TO DO => Please give again every entry exactly as it appears, setting aside the pictures.

*** Opening EXTRACTED DATA ***

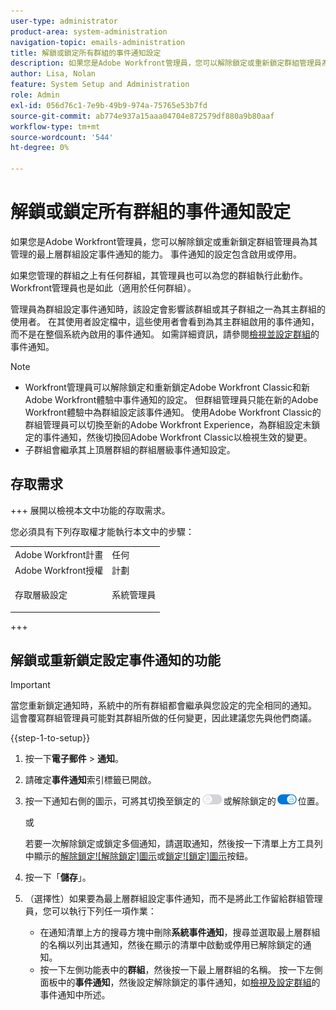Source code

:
 ```yaml
---
user-type: administrator
product-area: system-administration
navigation-topic: emails-administration
title: 解鎖或鎖定所有群組的事件通知設定
description: 如果您是Adobe Workfront管理員，您可以解除鎖定或重新鎖定群組管理員為其管理的最上層群組設定事件通知的能力。 事件通知的設定包含啟用或停用。
author: Lisa, Nolan
feature: System Setup and Administration
role: Admin
exl-id: 056d76c1-7e9b-49b9-974a-75765e53b7fd
source-git-commit: ab774e937a15aaa04704e872579df880a9b80aaf
workflow-type: tm+mt
source-wordcount: '544'
ht-degree: 0%

---
```


# 解鎖或鎖定所有群組的事件通知設定

如果您是Adobe Workfront管理員，您可以解除鎖定或重新鎖定群組管理員為其管理的最上層群組設定事件通知的能力。 事件通知的設定包含啟用或停用。

如果您管理的群組之上有任何群組，其管理員也可以為您的群組執行此動作。 Workfront管理員也是如此（適用於任何群組）。

管理員為群組設定事件通知時，該設定會影響該群組或其子群組之一為其主群組的使用者。 在其使用者設定檔中，這些使用者會看到為其主群組啟用的事件通知，而不是在整個系統內啟用的事件通知。 如需詳細資訊，請參閱[檢視並設定群組](../../../administration-and-setup/manage-groups/create-and-manage-groups/view-and-configure-event-notifications-group.md)的事件通知。

>[!NOTE]
>
>* Workfront管理員可以解除鎖定和重新鎖定Adobe Workfront Classic和新Adobe Workfront體驗中事件通知的設定。 但群組管理員只能在新的Adobe Workfront體驗中為群組設定該事件通知。 使用Adobe Workfront Classic的群組管理員可以切換至新的Adobe Workfront Experience，為群組設定未鎖定的事件通知，然後切換回Adobe Workfront Classic以檢視生效的變更。
>* 子群組會繼承其上頂層群組的群組層級事件通知設定。
>

## 存取需求

+++ 展開以檢視本文中功能的存取需求。

您必須具有下列存取權才能執行本文中的步驟：

<table style="table-layout:auto"> 
 <col> 
 <col> 
 <tbody> 
  <tr> 
   <td role="rowheader">Adobe Workfront計畫</td> 
   <td>任何</td> 
  </tr> 
  <tr> 
   <td role="rowheader">Adobe Workfront授權</td> 
   <td>計劃</td> 
  </tr> 
  <tr> 
   <td role="rowheader">存取層級設定</td> 
   <td> <p>系統管理員</p> </td> 
  </tr> 
 </tbody> 
</table>

+++

## 解鎖或重新鎖定設定事件通知的功能

>[!IMPORTANT]
>
>當您重新鎖定通知時，系統中的所有群組都會繼承與您設定的完全相同的通知。 這會覆寫群組管理員可能對其群組所做的任何變更，因此建議您先與他們商議。

{{step-1-to-setup}}

1. 按一下&#x200B;**電子郵件** > **通知**。

1. 請確定&#x200B;**事件通知**&#x200B;索引標籤已開啟。
1. 按一下通知右側的圖示，可將其切換至鎖定的![鎖定圖示](assets/lock-toggle-button.png)或解除鎖定的![解除鎖定圖示](assets/unlock-toggle-button.png)位置。

   或

   若要一次解除鎖定或鎖定多個通知，請選取通知，然後按一下清單上方工具列中顯示的[解除鎖定![解除鎖定]圖示](assets/unlock-icon-toolbar.png)或[鎖定![鎖定]圖示](assets/lock-icon-locked-qs.png)按鈕。

1. 按一下「**儲存**」。
1. （選擇性）如果要為最上層群組設定事件通知，而不是將此工作留給群組管理員，您可以執行下列任一項作業：

   * 在通知清單上方的搜尋方塊中刪除&#x200B;**系統事件通知**，搜尋並選取最上層群組的名稱以列出其通知，然後在顯示的清單中啟動或停用已解除鎖定的通知。
   * 按一下左側功能表中的&#x200B;**群組**，然後按一下最上層群組的名稱。 按一下左側面板中的&#x200B;**事件通知**，然後設定解除鎖定的事件通知，如[檢視及設定群組](../../../administration-and-setup/manage-groups/create-and-manage-groups/view-and-configure-event-notifications-group.md)的事件通知中所述。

*** Closing EXTRACTED DATA ***

SOLVED EXERCISE =>
Source code

:
 ```yaml
---
user-type: administrator
product-area: system-administration
navigation-topic: emails-administration
title: 解鎖或鎖定所有群組的事件通知設定
description: 如果您是Adobe Workfront管理員，您可以解除鎖定或重新鎖定群組管理員為其管理的最上層群組設定事件通知的能力。 事件通知的設定包含啟用或停用。
author: Lisa, Nolan
feature: System Setup and Administration
role: Admin
exl-id: 056d76c1-7e9b-49b9-974a-75765e53b7fd
source-git-commit: ab774e937a15aaa04704e872579df880a9b80aaf
workflow-type: tm+mt
source-wordcount: '544'
ht-degree: 0%

---
```


# 解鎖或鎖定所有群組的事件通知設定

如果您是Adobe Workfront管理員，您可以解除鎖定或重新鎖定群組管理員為其管理的最上層群組設定事件通知的能力。 事件通知的設定包含啟用或停用。

如果您管理的群組之上有任何群組，其管理員也可以為您的群組執行此動作。 Workfront管理員也是如此（適用於任何群組）。

管理員為群組設定事件通知時，該設定會影響該群組或其子群組之一為其主群組的使用者。 在其使用者設定檔中，這些使用者會看到為其主群組啟用的事件通知，而不是在整個系統內啟用的事件通知。 如需詳細資訊，請參閱[檢視並設定群組](../../../administration-and-setup/manage-groups/create-and-manage-groups/view-and-configure-event-notifications-group.md)的事件通知。

>[!NOTE]
>
>* Workfront管理員可以解除鎖定和重新鎖定Adobe Workfront Classic和新Adobe Workfront體驗中事件通知的設定。 但群組管理員只能在新的Adobe Workfront體驗中為群組設定該事件通知。 使用Adobe Workfront Classic的群組管理員可以切換至新的Adobe Workfront Experience，為群組設定未鎖定的事件通知，然後切換回Adobe Workfront Classic以檢視生效的變更。
>* 子群組會繼承其上頂層群組的群組層級事件通知設定。
>

## 存取需求

+++ 展開以檢視本文中功能的存取需求。

您必須具有下列存取權才能執行本文中的步驟：

<table style="table-layout:auto"> 
 <col> 
 <col> 
 <tbody> 
  <tr> 
   <td role="rowheader">Adobe Workfront計畫</td> 
   <td>任何</td> 
  </tr> 
  <tr> 
   <td role="rowheader">Adobe Workfront授權</td> 
   <td>計劃</td> 
  </tr> 
  <tr> 
   <td role="rowheader">存取層級設定</td> 
   <td> <p>系統管理員</p> </td> 
  </tr> 
 </tbody> 
</table>

+++

## 解鎖或重新鎖定設定事件通知的功能

>[!IMPORTANT]
>
>當您重新鎖定通知時，系統中的所有群組都會繼承與您設定的完全相同的通知。 這會覆寫群組管理員可能對其群組所做的任何變更，因此建議您先與他們商議。

{{step-1-to-setup}}

1. 按一下&#x200B;**電子郵件** > **通知**。

1. 請確定&#x200B;**事件通知**&#x200B;索引標籤已開啟。
1. 按一下通知右側的圖示，可將其切換至鎖定的![鎖定圖示](assets/lock-toggle-button.png)或解除鎖定的![解除鎖定圖示](assets/unlock-toggle-button.png)位置。

   或

   若要一次解除鎖定或鎖定多個通知，請選取通知，然後按一下清單上方工具列中顯示的[解除鎖定![解除鎖定]圖示](assets/unlock-icon-toolbar.png)或[鎖定![鎖定]圖示](assets/lock-icon-locked-qs.png)按鈕。

1. 按一下「**儲存**」。
1. （選擇性）如果要為最上層群組設定事件通知，而不是將此工作留給群組管理員，您可以執行下列任一項作業：

   * 在通知清單上方的搜尋方塊中刪除&#x200B;**系統事件通知**，搜尋並選取最上層群組的名稱以列出其通知，然後在顯示的清單中啟動或停用已解除鎖定的通知。
   * 按一下左側功能表中的&#x200B;**群組**，然後按一下最上層群組的名稱。 按一下左側面板中的&#x200B;**事件通知**，然後設定解除鎖定的事件通知，如[檢視及設定群組](../../../administration-and-setup/manage-groups/create-and-manage-groups/view-and-configure-event-notifications-group.md)的事件通知中所述。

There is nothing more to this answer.